> [Exercise requirements]:
Report every line of the entries that contains the word "Pooling".

#### Records ####

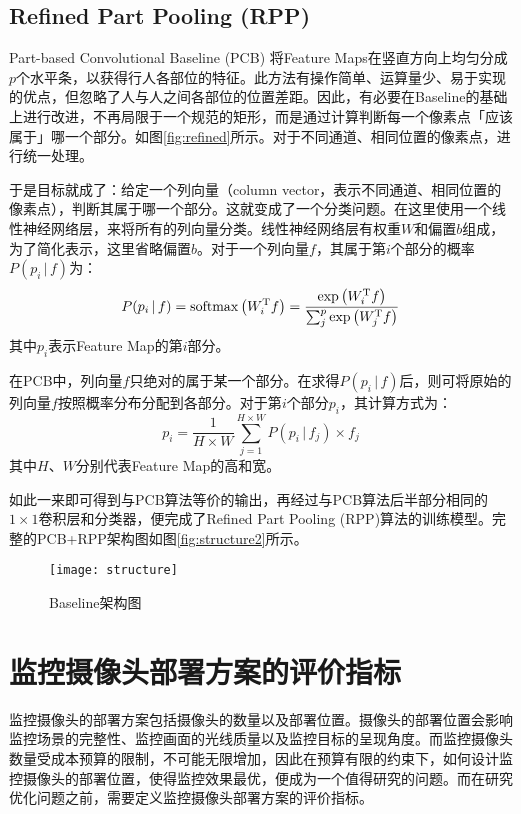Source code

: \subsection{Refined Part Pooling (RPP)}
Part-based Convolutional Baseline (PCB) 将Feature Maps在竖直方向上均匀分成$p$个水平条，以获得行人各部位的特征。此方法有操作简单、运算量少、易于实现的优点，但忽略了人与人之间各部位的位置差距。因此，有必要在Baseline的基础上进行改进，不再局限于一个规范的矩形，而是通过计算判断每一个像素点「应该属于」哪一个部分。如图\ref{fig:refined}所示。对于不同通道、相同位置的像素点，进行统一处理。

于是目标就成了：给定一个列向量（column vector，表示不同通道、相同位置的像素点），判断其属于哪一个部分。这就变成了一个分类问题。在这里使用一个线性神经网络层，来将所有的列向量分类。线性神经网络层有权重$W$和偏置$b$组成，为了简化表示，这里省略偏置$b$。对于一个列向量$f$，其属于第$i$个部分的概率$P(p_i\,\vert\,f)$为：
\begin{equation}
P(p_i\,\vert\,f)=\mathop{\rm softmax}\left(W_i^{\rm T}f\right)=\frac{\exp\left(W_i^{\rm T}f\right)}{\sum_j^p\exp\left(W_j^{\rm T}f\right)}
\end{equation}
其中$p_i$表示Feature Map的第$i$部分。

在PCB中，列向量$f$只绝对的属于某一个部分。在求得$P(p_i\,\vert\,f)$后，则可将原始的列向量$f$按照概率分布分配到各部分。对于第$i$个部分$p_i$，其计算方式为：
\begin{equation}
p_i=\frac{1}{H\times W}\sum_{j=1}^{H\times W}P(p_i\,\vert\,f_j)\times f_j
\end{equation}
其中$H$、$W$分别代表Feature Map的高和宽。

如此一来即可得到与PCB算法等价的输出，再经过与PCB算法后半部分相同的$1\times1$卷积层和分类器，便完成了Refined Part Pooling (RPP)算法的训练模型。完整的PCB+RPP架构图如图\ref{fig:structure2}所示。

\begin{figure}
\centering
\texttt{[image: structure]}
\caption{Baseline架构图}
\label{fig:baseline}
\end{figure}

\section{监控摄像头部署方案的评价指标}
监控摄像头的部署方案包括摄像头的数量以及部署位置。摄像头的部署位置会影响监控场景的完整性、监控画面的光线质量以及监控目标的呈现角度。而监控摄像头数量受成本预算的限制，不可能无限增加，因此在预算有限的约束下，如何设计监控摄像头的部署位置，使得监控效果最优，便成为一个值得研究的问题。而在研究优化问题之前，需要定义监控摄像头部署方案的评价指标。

####
#### Records ####

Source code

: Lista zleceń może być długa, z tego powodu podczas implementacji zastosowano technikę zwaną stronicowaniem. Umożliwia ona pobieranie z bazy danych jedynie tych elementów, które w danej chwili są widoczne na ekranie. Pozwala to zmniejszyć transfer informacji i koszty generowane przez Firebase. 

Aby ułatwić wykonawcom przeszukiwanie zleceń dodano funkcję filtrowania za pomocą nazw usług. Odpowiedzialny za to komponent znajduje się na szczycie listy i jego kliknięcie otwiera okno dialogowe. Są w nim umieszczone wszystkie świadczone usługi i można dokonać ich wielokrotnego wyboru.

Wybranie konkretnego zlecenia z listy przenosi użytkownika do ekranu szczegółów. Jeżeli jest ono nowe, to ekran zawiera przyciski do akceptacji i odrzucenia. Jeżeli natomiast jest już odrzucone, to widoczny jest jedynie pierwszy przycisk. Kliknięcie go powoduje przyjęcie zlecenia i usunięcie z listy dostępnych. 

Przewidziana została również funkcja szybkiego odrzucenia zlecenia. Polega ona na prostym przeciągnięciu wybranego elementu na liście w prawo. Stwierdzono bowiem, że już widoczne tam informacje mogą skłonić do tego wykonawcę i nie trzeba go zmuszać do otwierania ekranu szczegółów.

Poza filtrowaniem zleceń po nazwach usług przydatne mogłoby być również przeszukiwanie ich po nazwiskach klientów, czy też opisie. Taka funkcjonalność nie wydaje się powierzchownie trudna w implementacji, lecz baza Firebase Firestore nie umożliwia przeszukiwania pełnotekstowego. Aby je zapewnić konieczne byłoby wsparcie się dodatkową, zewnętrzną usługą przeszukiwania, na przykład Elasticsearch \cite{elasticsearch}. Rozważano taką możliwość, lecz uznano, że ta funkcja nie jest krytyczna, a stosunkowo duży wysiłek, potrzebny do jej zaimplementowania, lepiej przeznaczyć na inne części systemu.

####
#### Records ####

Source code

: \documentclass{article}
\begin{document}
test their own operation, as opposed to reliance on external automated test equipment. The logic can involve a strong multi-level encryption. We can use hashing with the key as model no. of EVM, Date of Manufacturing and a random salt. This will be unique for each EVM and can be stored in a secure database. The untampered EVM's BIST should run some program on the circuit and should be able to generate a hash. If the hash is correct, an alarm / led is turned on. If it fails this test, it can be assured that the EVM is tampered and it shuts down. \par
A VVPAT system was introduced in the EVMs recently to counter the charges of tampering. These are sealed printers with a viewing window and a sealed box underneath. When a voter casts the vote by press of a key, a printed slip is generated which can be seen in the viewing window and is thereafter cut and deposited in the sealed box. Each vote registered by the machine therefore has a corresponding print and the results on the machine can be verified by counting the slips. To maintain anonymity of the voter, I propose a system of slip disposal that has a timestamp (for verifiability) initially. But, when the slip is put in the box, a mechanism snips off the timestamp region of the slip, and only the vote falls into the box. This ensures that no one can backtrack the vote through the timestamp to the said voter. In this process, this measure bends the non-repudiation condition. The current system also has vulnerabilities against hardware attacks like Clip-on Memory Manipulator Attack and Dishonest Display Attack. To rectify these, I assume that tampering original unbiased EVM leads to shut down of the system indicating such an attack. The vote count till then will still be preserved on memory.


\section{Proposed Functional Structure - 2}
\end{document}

####

> [Answer to the exercise]:
: \subsection{Refined Part Pooling (RPP)}
如此一来即可得到与PCB算法等价的输出，再经过与PCB算法后半部分相同的$1\times1$卷积层和分类器，便完成了Refined Part Pooling (RPP)算法的训练模型。完整的PCB+RPP架构图如图\ref{fig:structure2}所示。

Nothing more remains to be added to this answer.